[Items from a data source]:

# # # #

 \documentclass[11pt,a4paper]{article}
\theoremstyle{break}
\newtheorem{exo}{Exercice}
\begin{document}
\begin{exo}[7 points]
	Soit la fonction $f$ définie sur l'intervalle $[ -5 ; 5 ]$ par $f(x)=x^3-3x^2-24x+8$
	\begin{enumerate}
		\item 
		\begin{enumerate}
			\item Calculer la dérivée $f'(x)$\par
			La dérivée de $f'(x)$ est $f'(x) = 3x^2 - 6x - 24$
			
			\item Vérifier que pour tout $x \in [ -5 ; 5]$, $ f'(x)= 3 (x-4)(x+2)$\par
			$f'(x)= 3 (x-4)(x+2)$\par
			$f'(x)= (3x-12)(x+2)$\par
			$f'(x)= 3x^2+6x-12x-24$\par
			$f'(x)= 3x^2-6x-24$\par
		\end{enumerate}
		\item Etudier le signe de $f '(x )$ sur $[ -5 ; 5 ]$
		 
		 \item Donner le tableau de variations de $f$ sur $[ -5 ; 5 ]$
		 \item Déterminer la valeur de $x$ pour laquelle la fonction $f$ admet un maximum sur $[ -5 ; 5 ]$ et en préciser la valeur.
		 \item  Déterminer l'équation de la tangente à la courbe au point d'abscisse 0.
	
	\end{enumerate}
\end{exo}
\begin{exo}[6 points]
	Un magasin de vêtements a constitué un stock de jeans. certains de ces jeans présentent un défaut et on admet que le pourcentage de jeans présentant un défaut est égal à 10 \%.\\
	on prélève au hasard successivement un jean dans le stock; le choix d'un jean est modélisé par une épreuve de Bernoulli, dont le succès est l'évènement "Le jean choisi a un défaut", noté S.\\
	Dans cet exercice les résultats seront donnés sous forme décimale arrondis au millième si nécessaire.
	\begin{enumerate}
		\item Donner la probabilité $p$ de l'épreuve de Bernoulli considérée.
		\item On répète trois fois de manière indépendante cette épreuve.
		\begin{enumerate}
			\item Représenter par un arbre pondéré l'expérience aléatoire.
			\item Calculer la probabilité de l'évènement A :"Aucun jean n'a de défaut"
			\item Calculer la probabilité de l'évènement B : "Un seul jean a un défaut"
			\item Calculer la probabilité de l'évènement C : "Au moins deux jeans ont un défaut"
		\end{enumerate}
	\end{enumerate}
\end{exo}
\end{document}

# # # #

[Exercise aim]:
Could you transcribe every record above exactly as it appears?

[Task answer]:
 \documentclass[11pt,a4paper]{article}
\theoremstyle{break}
\newtheorem{exo}{Exercice}
\begin{document}
\begin{exo}[7 points]
	Soit la fonction $f$ définie sur l'intervalle $[ -5 ; 5 ]$ par $f(x)=x^3-3x^2-24x+8$
	\begin{enumerate}
		\item 
		\begin{enumerate}
			\item Calculer la dérivée $f'(x)$\par
			La dérivée de $f'(x)$ est $f'(x) = 3x^2 - 6x - 24$
			
			\item Vérifier que pour tout $x \in [ -5 ; 5]$, $ f'(x)= 3 (x-4)(x+2)$\par
			$f'(x)= 3 (x-4)(x+2)$\par
			$f'(x)= (3x-12)(x+2)$\par
			$f'(x)= 3x^2+6x-12x-24$\par
			$f'(x)= 3x^2-6x-24$\par
		\end{enumerate}
		\item Etudier le signe de $f '(x )$ sur $[ -5 ; 5 ]$
		 
		 \item Donner le tableau de variations de $f$ sur $[ -5 ; 5 ]$
		 \item Déterminer la valeur de $x$ pour laquelle la fonction $f$ admet un maximum sur $[ -5 ; 5 ]$ et en préciser la valeur.
		 \item  Déterminer l'équation de la tangente à la courbe au point d'abscisse 0.
	
	\end{enumerate}
\end{exo}
\begin{exo}[6 points]
	Un magasin de vêtements a constitué un stock de jeans. certains de ces jeans présentent un défaut et on admet que le pourcentage de jeans présentant un défaut est égal à 10 \%.\\
	on prélève au hasard successivement un jean dans le stock; le choix d'un jean est modélisé par une épreuve de Bernoulli, dont le succès est l'évènement "Le jean choisi a un défaut", noté S.\\
	Dans cet exercice les résultats seront donnés sous forme décimale arrondis au millième si nécessaire.
	\begin{enumerate}
		\item Donner la probabilité $p$ de l'épreuve de Bernoulli considérée.
		\item On répète trois fois de manière indépendante cette épreuve.
		\begin{enumerate}
			\item Représenter par un arbre pondéré l'expérience aléatoire.
			\item Calculer la probabilité de l'évènement A :"Aucun jean n'a de défaut"
			\item Calculer la probabilité de l'évènement B : "Un seul jean a un défaut"
			\item Calculer la probabilité de l'évènement C : "Au moins deux jeans ont un défaut"
		\end{enumerate}
	\end{enumerate}
\end{exo}
\end{document}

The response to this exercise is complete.